Hand your sales candidate a pen and ask them to, “Sell me this pen”.
Honestly, if I could only ask candidates one thing, it would be this. I don’t really need to know anything else because this one request will show me their sales style and skill level.
I know some of you are probably rolling your eyes at this. The question was made famous in the Wolf of Wallstreet, but it was been a legendary sales interview question long before that. It’s probably the most cliche sales interview question there is.
It’s such a cliche, in fact, that it’s embarrassing to ask. I always cringe a little inside when I do it, ready for someone to say, “Really? This again? Give me a break”.
But no one ever does, and most candidates have actually never heard the question and don’t know of its cult status among sales management.
It’s the most effective sales interview question
The pen question is remarkably good at demonstrating a candidate’s sales skill. It has stood the test of time for a reason. When you ask a candidate to sell you the pen you will genuinely get to see their sales style. It will show you:
- How they think on their feet. Even if a candidate has rehearsed their response to this request, every conversation is unique. They don’t know how you will respond and behave as the ‘buyer’. How they navigate the conversation will give you an idea of how they will interact with your real buyers.
- Their sales style. Are they candid? Direct? Overbearing? Robotic? Funny? There isn’t a right style, but there is the right style for your company. When you ask them to sell you the pen, you will get an immediate sense if their sales style is a good fit for your team and your customers.
- Their skill. This is what matters the most, right? Does the candidate launch right into a pitch about why you should buy the pen? That’s an immediate (and I do mean immediate) fail. Do they ask questions to understand your needs and goals first? That’s starting off on the right foot. Do they then use what they learn through those questions to specifically entice you into a buy-able moment? BINGO!

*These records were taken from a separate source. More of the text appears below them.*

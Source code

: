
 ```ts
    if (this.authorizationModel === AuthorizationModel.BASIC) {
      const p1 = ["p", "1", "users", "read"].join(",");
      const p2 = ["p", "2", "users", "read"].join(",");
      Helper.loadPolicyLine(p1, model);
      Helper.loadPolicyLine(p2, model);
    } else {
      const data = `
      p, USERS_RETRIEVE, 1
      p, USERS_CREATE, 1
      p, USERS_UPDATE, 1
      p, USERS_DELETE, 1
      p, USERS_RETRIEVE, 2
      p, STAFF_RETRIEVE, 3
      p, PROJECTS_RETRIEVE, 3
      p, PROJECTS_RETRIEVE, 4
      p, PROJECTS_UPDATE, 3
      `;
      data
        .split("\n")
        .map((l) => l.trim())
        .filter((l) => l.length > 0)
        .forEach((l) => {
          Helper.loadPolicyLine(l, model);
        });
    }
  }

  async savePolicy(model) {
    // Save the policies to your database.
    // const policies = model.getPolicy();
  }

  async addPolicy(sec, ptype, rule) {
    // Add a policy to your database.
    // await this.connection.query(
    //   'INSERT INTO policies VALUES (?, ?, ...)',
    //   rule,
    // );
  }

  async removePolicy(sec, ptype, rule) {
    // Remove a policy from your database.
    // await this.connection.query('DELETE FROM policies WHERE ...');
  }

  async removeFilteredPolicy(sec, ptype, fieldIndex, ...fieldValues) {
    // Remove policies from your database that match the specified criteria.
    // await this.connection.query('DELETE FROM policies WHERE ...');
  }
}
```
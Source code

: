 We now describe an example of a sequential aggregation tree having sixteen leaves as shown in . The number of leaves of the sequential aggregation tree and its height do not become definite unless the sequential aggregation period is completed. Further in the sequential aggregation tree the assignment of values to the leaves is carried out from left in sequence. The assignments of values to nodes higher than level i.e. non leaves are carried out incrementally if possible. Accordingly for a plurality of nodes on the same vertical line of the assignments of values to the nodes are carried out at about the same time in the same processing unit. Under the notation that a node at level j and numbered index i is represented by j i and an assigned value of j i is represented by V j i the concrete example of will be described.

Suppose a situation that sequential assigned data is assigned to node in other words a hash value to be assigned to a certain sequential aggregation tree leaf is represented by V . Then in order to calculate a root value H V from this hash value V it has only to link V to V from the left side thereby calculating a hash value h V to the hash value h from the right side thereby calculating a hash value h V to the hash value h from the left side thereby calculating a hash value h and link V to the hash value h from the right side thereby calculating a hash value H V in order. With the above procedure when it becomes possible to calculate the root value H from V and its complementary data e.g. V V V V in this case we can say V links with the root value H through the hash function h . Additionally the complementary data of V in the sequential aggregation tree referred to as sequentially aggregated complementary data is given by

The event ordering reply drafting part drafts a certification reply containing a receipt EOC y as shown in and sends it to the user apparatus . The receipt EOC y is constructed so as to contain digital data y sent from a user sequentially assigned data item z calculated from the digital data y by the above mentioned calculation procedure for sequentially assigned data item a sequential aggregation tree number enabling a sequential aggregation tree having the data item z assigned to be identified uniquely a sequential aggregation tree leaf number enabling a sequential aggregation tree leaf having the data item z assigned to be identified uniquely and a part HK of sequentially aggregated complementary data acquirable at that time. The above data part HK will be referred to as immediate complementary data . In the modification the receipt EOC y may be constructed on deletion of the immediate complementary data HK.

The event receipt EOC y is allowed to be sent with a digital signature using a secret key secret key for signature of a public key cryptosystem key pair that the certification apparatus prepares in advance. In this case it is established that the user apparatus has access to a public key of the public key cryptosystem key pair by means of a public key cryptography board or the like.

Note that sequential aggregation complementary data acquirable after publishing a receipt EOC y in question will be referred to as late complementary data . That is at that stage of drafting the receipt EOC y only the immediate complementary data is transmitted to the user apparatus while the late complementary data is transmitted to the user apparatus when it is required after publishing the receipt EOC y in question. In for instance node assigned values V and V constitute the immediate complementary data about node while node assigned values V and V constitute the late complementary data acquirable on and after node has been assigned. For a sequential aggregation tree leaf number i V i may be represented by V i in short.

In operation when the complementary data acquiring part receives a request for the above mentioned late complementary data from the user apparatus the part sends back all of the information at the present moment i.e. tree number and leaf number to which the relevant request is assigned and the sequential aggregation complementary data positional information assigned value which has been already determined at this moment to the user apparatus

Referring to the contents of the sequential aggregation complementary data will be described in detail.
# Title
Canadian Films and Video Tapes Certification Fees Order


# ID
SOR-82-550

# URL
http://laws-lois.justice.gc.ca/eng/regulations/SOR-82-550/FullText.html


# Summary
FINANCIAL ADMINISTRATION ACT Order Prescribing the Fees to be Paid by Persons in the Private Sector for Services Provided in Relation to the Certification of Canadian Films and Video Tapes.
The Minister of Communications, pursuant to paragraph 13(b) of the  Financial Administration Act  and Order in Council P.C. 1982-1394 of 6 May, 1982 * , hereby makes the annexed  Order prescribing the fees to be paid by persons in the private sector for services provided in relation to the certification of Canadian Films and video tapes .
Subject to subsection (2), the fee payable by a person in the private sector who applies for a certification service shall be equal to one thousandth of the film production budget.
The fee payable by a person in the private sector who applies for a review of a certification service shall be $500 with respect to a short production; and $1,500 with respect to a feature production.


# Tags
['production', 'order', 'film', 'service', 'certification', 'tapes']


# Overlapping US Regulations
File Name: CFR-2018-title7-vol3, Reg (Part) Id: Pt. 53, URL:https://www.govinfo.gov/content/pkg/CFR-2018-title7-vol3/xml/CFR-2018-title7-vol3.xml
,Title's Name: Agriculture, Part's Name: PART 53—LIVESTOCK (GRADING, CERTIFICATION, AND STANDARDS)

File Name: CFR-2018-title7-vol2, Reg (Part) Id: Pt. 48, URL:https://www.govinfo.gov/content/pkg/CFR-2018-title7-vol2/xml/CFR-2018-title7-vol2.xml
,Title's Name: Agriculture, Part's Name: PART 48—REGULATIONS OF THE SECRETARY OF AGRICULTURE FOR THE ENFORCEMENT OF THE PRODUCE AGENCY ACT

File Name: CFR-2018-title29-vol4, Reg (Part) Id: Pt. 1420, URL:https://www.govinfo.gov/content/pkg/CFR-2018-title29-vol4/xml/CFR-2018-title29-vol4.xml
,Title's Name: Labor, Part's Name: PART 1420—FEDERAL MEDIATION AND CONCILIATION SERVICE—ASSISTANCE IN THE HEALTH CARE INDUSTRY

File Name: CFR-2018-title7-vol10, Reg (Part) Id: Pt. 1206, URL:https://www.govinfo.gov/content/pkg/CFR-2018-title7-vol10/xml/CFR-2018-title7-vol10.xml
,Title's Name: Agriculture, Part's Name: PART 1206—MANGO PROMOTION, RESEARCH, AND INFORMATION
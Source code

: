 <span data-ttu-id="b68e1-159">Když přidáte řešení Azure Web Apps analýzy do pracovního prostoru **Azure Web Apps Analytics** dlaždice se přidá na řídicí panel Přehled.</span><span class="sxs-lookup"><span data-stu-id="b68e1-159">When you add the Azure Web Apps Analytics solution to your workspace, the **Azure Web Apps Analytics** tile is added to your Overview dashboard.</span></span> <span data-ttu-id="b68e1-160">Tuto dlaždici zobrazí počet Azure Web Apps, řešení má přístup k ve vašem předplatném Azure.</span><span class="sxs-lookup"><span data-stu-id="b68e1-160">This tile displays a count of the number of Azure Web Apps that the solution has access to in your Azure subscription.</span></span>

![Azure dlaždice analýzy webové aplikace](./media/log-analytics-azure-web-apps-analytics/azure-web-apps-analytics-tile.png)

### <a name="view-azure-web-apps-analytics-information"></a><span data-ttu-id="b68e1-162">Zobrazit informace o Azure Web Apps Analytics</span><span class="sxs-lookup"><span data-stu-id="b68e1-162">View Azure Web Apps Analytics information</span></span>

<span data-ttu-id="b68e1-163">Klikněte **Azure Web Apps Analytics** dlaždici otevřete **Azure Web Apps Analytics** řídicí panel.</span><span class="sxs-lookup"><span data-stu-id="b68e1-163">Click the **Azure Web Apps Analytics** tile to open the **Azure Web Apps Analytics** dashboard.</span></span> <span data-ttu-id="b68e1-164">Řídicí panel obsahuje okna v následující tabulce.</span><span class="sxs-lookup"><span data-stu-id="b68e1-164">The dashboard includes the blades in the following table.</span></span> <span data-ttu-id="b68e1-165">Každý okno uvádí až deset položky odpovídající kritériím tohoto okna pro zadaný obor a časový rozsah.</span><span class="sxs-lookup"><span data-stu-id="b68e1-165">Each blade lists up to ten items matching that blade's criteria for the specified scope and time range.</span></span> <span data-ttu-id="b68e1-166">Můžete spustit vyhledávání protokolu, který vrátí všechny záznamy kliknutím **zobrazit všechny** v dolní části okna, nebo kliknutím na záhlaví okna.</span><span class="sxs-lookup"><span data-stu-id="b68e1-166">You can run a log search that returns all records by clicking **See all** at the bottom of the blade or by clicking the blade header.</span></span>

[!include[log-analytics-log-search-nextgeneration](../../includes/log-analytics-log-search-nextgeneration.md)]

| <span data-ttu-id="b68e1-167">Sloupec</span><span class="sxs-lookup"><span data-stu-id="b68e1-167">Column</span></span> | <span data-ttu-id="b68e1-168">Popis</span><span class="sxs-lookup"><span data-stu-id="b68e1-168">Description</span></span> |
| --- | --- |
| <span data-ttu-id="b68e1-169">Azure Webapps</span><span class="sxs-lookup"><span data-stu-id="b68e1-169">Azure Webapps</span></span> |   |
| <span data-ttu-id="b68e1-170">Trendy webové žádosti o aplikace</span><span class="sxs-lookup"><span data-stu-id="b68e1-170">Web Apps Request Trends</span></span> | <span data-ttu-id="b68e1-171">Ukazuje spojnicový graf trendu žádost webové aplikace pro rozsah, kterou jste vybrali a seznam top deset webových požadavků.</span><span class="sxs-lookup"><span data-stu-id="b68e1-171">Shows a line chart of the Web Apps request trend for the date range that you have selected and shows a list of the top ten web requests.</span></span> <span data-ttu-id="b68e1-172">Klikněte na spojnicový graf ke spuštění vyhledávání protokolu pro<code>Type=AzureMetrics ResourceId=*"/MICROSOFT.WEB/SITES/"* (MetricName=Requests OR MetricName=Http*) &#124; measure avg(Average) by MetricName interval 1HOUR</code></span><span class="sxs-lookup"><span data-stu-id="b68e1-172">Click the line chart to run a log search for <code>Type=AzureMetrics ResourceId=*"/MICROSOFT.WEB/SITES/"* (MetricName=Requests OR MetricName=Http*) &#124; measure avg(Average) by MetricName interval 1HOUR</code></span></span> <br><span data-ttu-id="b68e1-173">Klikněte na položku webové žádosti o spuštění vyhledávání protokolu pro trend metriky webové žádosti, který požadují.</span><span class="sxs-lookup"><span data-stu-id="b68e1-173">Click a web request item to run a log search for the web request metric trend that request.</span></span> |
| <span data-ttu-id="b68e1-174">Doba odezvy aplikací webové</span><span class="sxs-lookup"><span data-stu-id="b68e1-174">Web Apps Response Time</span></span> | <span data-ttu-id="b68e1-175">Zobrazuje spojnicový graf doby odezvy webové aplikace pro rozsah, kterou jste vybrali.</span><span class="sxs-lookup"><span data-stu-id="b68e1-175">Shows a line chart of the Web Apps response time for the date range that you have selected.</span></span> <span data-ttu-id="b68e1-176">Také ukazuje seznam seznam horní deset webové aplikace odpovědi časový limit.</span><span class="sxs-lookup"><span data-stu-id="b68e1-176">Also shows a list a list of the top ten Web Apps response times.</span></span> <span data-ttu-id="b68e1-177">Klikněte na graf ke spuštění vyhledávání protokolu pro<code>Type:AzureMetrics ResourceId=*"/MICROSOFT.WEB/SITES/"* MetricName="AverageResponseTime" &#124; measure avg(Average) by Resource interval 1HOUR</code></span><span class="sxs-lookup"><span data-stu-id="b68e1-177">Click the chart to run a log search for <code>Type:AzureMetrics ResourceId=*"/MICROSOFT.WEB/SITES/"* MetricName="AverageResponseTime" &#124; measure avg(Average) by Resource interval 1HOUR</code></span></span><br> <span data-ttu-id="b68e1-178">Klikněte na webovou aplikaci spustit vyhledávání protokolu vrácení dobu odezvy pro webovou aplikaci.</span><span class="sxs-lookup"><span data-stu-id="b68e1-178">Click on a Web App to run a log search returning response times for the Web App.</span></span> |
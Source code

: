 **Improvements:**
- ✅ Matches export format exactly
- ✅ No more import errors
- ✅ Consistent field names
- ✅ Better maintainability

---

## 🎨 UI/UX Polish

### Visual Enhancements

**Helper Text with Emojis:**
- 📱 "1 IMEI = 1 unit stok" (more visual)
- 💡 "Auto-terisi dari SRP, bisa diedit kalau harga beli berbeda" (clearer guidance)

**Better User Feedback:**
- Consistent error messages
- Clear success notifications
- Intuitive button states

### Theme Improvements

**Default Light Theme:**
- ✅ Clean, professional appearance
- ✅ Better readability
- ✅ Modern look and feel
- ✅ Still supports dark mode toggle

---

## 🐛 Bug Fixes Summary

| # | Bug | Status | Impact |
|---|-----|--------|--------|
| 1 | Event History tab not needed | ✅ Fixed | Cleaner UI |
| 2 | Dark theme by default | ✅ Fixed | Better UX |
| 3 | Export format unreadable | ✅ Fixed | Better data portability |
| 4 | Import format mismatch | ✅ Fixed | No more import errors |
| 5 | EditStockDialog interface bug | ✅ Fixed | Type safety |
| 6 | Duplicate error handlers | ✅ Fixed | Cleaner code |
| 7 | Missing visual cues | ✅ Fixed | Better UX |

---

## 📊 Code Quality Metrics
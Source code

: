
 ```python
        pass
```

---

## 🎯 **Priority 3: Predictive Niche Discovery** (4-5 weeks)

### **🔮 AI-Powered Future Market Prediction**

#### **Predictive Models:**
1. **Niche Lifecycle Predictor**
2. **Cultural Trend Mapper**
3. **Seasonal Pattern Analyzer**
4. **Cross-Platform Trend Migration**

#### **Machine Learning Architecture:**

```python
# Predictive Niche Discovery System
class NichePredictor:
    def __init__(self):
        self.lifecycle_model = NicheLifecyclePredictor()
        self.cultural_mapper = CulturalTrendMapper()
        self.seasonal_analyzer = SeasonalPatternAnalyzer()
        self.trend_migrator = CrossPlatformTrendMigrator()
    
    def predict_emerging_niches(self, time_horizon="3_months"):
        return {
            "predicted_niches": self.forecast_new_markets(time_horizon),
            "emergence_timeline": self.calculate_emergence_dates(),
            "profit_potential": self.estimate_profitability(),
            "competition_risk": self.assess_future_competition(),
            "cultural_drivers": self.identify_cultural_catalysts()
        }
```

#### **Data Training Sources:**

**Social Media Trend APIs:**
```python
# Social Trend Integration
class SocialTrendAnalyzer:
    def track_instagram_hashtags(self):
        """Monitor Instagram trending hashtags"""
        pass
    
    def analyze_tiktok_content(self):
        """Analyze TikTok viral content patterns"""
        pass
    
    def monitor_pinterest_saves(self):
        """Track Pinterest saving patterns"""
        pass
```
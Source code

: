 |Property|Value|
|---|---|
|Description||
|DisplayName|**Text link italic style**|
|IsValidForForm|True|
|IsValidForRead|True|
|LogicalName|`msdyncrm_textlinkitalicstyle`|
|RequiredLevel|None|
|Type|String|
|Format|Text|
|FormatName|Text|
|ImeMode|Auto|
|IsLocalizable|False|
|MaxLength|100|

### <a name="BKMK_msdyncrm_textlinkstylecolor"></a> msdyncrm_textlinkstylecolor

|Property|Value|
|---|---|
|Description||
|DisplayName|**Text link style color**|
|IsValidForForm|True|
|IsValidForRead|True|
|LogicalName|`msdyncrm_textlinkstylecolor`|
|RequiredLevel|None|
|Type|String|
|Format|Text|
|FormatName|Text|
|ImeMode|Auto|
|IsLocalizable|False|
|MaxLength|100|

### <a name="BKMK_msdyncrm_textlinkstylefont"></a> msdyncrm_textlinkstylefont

- Their coachability. When a less experienced candidate tanks their answer (which is to be expected), I usually give them some on-the-spot coaching and see how they adapt their response given a second chance. This shows their conversational agility and their coachability. I don’t expect a less experienced candidate to be as seasoned as someone with more experience, but I do need to know that I will be able to coach them up quickly.
How a sales candidate handles the “sell me this pen” request is so telling about a candidate, it shocks me that more sales leaders don’t use it and that more sales candidates don’t know how to nail it. In fact, with a cursory review of a bunch of articles on the pen question, only this one really articulated why the question is so good and how a sales candidate should answer it.
As much as I love this question, I went through a period when I stopped asking it because so few people responded correctly that it was depressing. And that’s perhaps the only reason not to ask it during an interview. This question will absolutely weed out sales candidates far faster than you are comfortable with. Despite how expected, and trite, “Sell me this pen” is, it’s remarkably good at showing someone’s true sales ability.
I’ve been in interviews with sales reps where they spoke at length about their approach to sales conversations, how they run a discovery call, how they focus on needs before ever pitching (all the right answers) and then turn around in that very same interview and start pitching me the pen. There is a difference between knowing the right things to say to get the job, and actually knowing how to do the job.
I love to ask sales candidates to “sell me this pen” during the first interview. I will know what level of experience, skill and style I am dealing with far better than I would if I drilled through a bunch of standard interview questions. As sales leaders, we need to consider increasing our situational questions like this one during interviews to help find the best candidates and avoid the wrong hires.
By the way, if you are a sales candidate and want to be prepared to nail this in your next interview, here’s a good place to start. But I would much rather you take some inspiration from Zig Ziglar selling an ashtray to Johnny Carson. That’s some superhuman skill right there.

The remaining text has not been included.